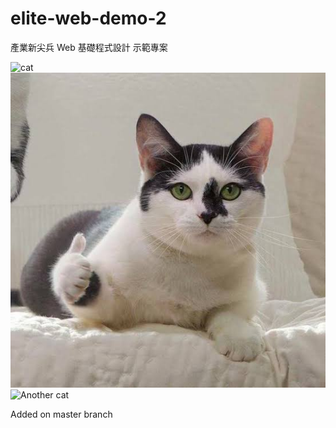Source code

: # elite-web-demo-2

產業新尖兵 Web 基礎程式設計 示範專案

![cat](./NEKO/123.gif)
![Cat](./image/cat.jpg)
![Another cat](https://i.imgur.com/9wGJWa0.png)

Added on master branch
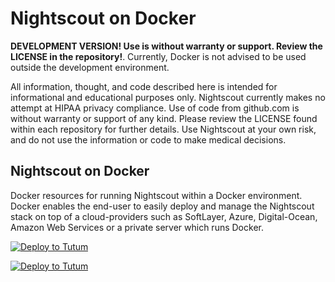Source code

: # Nightscout on Docker

**DEVELOPMENT VERSION! Use is without warranty or support. Review the LICENSE in the repository!**. Currently, Docker is not advised to be used outside the development environment.

All information, thought, and code described here is intended for informational and educational purposes only. Nightscout currently makes no attempt at HIPAA privacy compliance. Use of code from github.com is without warranty or support of any kind. Please review the LICENSE found within each repository for further details. Use Nightscout at your own risk, and do not use the information or code to make medical decisions.

## Nightscout on Docker 
Docker resources for running Nightscout within a Docker environment. Docker enables the end-user to easily deploy and manage the Nightscout stack on top of a cloud-providers such as SoftLayer, Azure, Digital-Ocean, Amazon Web Services or a private server which runs Docker.

[![Deploy to Tutum](http://dockeri.co/image/nightscout/cgm-remote-monitor-development)](https://registry.hub.docker.com/u/nightscout/cgm-remote-monitor-development/)

[![Deploy to Tutum](https://s.tutum.co/deploy-to-tutum.svg)](https://dashboard.tutum.co/stack/deploy/)

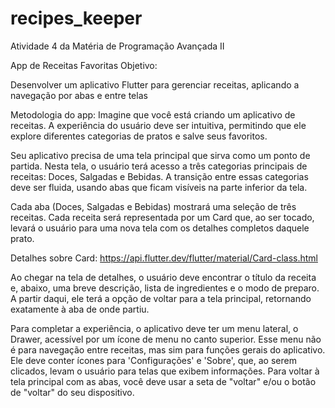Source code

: # recipes_keeper
Atividade 4 da Matéria de Programação Avançada II

App de Receitas Favoritas
Objetivo:

Desenvolver um aplicativo Flutter para gerenciar receitas, aplicando a navegação por abas e entre telas

Metodologia do app:
Imagine que você está criando um aplicativo de receitas. A experiência do usuário deve ser intuitiva, permitindo que ele explore diferentes categorias de pratos e salve seus favoritos.

Seu aplicativo precisa de uma tela principal que sirva como um ponto de partida. Nesta tela, o usuário terá acesso a três categorias principais de receitas: Doces, Salgadas e Bebidas. A transição entre essas categorias deve ser fluida, usando abas que ficam visíveis na parte inferior da tela.

Cada aba (Doces, Salgadas e Bebidas) mostrará uma seleção de três receitas. Cada receita será representada por um Card que, ao ser tocado, levará o usuário para uma nova tela com os detalhes completos daquele prato.

Detalhes sobre Card: https://api.flutter.dev/flutter/material/Card-class.html

Ao chegar na tela de detalhes, o usuário deve encontrar o título da receita e, abaixo, uma breve descrição, lista de ingredientes e o modo de preparo. A partir daqui, ele terá a opção de voltar para a tela principal, retornando exatamente à aba de onde partiu.

Para completar a experiência, o aplicativo deve ter um menu lateral, o Drawer, acessível por um ícone de menu no canto superior. Esse menu não é para navegação entre receitas, mas sim para funções gerais do aplicativo. Ele deve conter ícones para 'Configurações' e 'Sobre', que, ao serem clicados, levam o usuário para telas que exibem informações. Para voltar à tela principal com as abas, você deve usar a seta de "voltar" e/ou o botão de "voltar" do seu dispositivo.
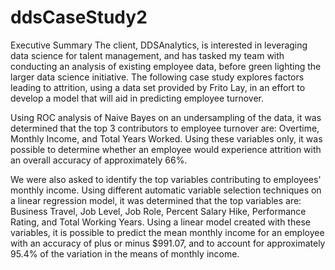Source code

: # ddsCaseStudy2

Executive Summary
The client, DDSAnalytics, is interested in leveraging data science for talent management, and has tasked my team with conducting an analysis of existing employee data, before green lighting the larger data science initiative. The following case study explores factors leading to attrition, using a data set provided by Frito Lay, in an effort to develop a model that will aid in predicting employee turnover.  

Using ROC analysis of Naive Bayes on an undersampling of the data, it was determined that the top 3 contributors to employee turnover are: Overtime, Monthly Income, and Total Years Worked. Using these variables only, it was possible to determine whether an employee would experience attrition with an overall accuracy of approximately 66%. 

We were also asked to identify the top variables contributing to employees' monthly income. Using different automatic variable selection techniques on a linear regression model, it was determined that the top variables are: Business Travel, Job Level, Job Role, Percent Salary Hike, Performance Rating, and Total Working Years. 
Using a linear model created with these variables, it is possible to predict the mean monthly income for an employee with an accuracy of plus or minus $991.07, and to account for approximately 95.4% of the variation in the means of monthly income.
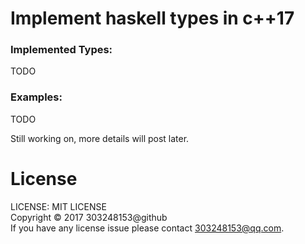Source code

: # Implement haskell types in c++17

### Implemented Types:

TODO

### Examples:

TODO

Still working on, more details will post later.

# License

LICENSE: MIT LICENSE<br/>
Copyright © 2017 303248153@github<br/>
If you have any license issue please contact 303248153@qq.com.<br/>
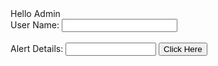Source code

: <Html>   
<Head>    
<Title>   
Society App Admin Page
<h1> Society APP Admin Alert handling</h1>
</Title>
</Head>
<Body> 
Hello Admin <br> 
<form>
User Name:
<input type="text" name="Name" size="20">
<br> <br>
Alert Details:
<input type="text" name="Course" size="15">
<button name="button" value="OK" type="button" onclick="hello()">Click Here</button>  
<script>  
function hello(){  
alert("How can I see user details in Linux To list out all the users in Linux, use the awk command with Here, we are accessing a file and printing only first column with the help of print  Using id command, you can get the ID of any username.");  
}  
</script>  
</form>
</Body> 
</Html>
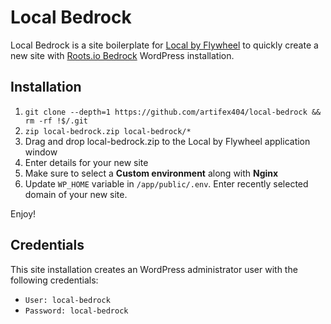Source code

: # Local Bedrock
Local Bedrock is a site boilerplate for [Local by Flywheel](https://local.getflywheel.com/) to quickly create a new site with [Roots.io Bedrock](https://roots.io/bedrock/) WordPress installation. 

## Installation

1. `git clone --depth=1 https://github.com/artifex404/local-bedrock && rm -rf !$/.git`
2. `zip local-bedrock.zip local-bedrock/*`
3. Drag and drop local-bedrock.zip to the Local by Flywheel application window
4. Enter details for your new site
5. Make sure to select a **Custom environment** along with **Nginx**
6. Update `WP_HOME` variable in `/app/public/.env`. Enter recently selected domain of your new site. 

Enjoy!

## Credentials

This site installation creates an WordPress administrator user with the following credentials:

* `User: local-bedrock` 
* `Password: local-bedrock`
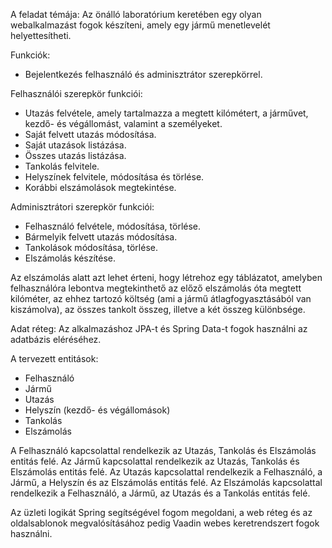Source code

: A feladat témája:
Az önálló laboratórium keretében egy olyan webalkalmazást fogok készíteni, amely egy jármű menetlevelét helyettesítheti.

Funkciók:
- Bejelentkezés felhasználó és adminisztrátor szerepkörrel.

Felhasználói szerepkör funkciói:
- Utazás felvétele, amely tartalmazza a megtett kilómétert, a járművet, kezdő- és végállomást, valamint a személyeket.
- Saját felvett utazás módosítása.
- Saját utazások listázása.
- Összes utazás listázása.
- Tankolás felvitele.
- Helyszínek felvitele, módosítása és törlése.
- Korábbi elszámolások megtekintése.

Adminisztrátori szerepkör funkciói:
- Felhasználó felvétele, módosítása, törlése.
- Bármelyik felvett utazás módosítása.
- Tankolások módosítása, törlése.
- Elszámolás készítése.

Az elszámolás alatt azt lehet érteni, hogy létrehoz egy táblázatot, amelyben felhasználóra lebontva megtekinthető az előző elszámolás óta megtett kilóméter, az ehhez tartozó költség (ami a jármű átlagfogyasztásából van kiszámolva), az összes tankolt összeg, illetve a két összeg különbsége.

Adat réteg:
Az alkalmazáshoz JPA-t és Spring Data-t fogok használni az adatbázis eléréséhez.

A tervezett entitások:
- Felhasználó
- Jármű
- Utazás
- Helyszín (kezdő- és végállomások)
- Tankolás
- Elszámolás

A Felhasználó kapcsolattal rendelkezik az Utazás, Tankolás és Elszámolás entitás felé.
Az Jármű kapcsolattal rendelkezik az Utazás, Tankolás és Elszámolás entitás felé.
Az Utazás kapcsolattal rendelkezik a Felhasználó, a Jármű, a Helyszín és az Elszámolás entitás felé.
Az Elszámolás kapcsolattal rendelkezik a Felhasználó, a Jármű, az Utazás és a Tankolás entitás felé.

Az üzleti logikát Spring segítségével fogom megoldani, a web réteg és az oldalsablonok megvalósításához pedig Vaadin webes keretrendszert fogok használni.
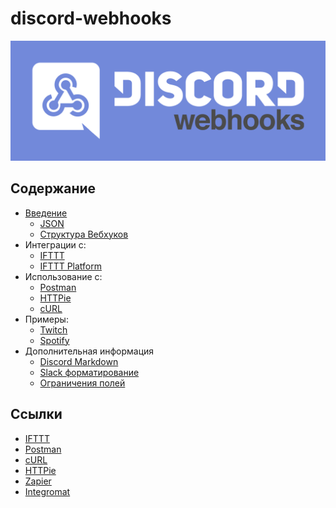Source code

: # discord-webhooks

![discord-webhooks-logo](content/img/discord-webhooks_header_small.png)

## Содержание

* [Введение](https://darkpro1337.github.io/discord-webhooks/intro)
  * [JSON](https://darkpro1337.github.io/discord-webhooks/intro/json)
  * [Структура Вебхуков](https://darkpro1337.github.io/discord-webhooks/intro/discord-webhook)
* Интеграции с:
  * [IFTTT](https://darkpro1337.github.io/discord-webhooks/services/ifttt)
  * [IFTTT Platform](https://darkpro1337.github.io/discord-webhooks/services/ifttt-platform)
* Использование с:
  * [Postman](https://darkpro1337.github.io/discord-webhooks/tools/postman)
  * [HTTPie](https://darkpro1337.github.io/discord-webhooks/tools/httpie)
  * [cURL](https://darkpro1337.github.io/discord-webhooks/tools/curl)
* Примеры:
  * [Twitch](https://darkpro1337.github.io/discord-webhooks/examples/twitch)
  * [Spotify](https://darkpro1337.github.io/discord-webhooks/examples/spotify)
* Дополнительная информация
  * [Discord Markdown](https://darkpro1337.github.io/discord-webhooks/other/discord-markdown)
  * [Slack форматирование](https://darkpro1337.github.io/discord-webhooks/other/slack-formatting)
  * [Ограничения полей](https://darkpro1337.github.io/discord-webhooks/other/field-limits)

## Ссылки

* [IFTTT](https://ifttt.com/)
* [Postman](https://www.getpostman.com/)
* [cURL](https://curl.haxx.se/)
* [HTTPie](https://httpie.org/)
* [Zapier](https://zapier.com/)
* [Integromat](https://www.integromat.com/)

How to complete this task: For the word "image", count the lines in the records that contain it. Give the number and no other words.

Response to the task: 2